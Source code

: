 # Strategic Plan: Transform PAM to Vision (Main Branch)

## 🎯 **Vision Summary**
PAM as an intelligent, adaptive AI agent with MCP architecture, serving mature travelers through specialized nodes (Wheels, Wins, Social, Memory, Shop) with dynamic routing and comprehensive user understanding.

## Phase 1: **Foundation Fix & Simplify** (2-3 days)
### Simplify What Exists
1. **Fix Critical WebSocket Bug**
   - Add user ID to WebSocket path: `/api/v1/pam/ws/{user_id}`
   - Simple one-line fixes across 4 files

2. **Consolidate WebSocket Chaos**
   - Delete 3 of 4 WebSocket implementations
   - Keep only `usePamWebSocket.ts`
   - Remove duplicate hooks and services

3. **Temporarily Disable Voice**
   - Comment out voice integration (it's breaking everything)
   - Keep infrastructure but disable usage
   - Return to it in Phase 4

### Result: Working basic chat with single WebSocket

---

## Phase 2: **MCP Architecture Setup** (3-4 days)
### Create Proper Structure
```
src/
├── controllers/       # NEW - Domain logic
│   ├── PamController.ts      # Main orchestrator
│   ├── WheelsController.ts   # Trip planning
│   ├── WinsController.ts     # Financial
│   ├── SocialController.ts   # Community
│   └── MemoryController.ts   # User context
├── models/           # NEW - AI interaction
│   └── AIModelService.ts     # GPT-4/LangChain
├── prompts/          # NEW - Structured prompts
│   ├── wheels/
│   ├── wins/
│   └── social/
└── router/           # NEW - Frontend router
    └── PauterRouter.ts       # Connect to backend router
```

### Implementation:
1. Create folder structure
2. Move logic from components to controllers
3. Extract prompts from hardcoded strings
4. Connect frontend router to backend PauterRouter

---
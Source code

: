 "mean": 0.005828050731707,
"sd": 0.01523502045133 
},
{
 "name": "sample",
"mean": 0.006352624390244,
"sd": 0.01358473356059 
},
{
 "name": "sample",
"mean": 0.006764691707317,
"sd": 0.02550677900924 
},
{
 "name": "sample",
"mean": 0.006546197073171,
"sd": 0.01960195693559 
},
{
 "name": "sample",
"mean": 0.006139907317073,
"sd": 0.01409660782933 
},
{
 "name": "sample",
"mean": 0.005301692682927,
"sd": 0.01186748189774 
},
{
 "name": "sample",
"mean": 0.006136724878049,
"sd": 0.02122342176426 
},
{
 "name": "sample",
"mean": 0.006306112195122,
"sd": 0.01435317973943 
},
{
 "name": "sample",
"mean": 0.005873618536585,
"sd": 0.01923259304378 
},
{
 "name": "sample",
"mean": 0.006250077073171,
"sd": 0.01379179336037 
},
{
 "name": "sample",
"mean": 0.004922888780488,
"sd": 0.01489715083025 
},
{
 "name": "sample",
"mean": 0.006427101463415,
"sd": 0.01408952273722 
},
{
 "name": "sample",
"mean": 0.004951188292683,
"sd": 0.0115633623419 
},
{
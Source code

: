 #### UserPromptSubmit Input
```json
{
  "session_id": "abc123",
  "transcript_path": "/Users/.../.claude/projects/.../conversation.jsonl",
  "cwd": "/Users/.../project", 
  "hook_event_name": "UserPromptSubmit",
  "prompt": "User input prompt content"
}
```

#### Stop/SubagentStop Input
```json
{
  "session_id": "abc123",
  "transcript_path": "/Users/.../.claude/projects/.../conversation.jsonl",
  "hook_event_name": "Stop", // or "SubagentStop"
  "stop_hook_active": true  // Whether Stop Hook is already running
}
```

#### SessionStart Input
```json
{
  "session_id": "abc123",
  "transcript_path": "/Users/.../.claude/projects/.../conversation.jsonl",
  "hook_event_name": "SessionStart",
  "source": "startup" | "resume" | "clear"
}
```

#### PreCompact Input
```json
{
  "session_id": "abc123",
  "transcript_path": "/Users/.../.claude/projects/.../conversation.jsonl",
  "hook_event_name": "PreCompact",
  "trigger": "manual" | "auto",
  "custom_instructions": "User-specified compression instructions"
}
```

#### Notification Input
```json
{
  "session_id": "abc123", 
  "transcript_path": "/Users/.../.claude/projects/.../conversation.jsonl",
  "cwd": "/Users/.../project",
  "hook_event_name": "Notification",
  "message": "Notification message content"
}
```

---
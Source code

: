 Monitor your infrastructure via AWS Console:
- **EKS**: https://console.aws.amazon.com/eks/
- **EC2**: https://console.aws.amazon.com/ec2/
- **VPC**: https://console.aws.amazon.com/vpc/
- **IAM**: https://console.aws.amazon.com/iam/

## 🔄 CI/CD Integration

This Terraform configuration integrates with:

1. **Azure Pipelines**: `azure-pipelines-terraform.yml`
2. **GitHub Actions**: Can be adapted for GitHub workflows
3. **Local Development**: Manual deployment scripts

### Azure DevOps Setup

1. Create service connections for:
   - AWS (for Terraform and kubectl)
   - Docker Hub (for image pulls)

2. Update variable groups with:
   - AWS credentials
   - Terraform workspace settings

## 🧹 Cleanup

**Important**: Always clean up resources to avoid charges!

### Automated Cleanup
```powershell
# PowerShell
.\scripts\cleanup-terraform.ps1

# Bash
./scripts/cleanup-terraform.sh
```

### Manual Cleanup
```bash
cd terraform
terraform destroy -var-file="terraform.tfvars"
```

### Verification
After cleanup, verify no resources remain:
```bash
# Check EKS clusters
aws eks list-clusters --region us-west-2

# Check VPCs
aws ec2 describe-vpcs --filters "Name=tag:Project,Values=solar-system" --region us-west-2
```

▸ ASSIGNED TASK
Go through the material and select each line with the string "amazon" in it.

▸ OUTPUT
- **EKS**: https://console.aws.amazon.com/eks/
- **EC2**: https://console.aws.amazon.com/ec2/
- **VPC**: https://console.aws.amazon.com/vpc/
- **IAM**: https://console.aws.amazon.com/iam/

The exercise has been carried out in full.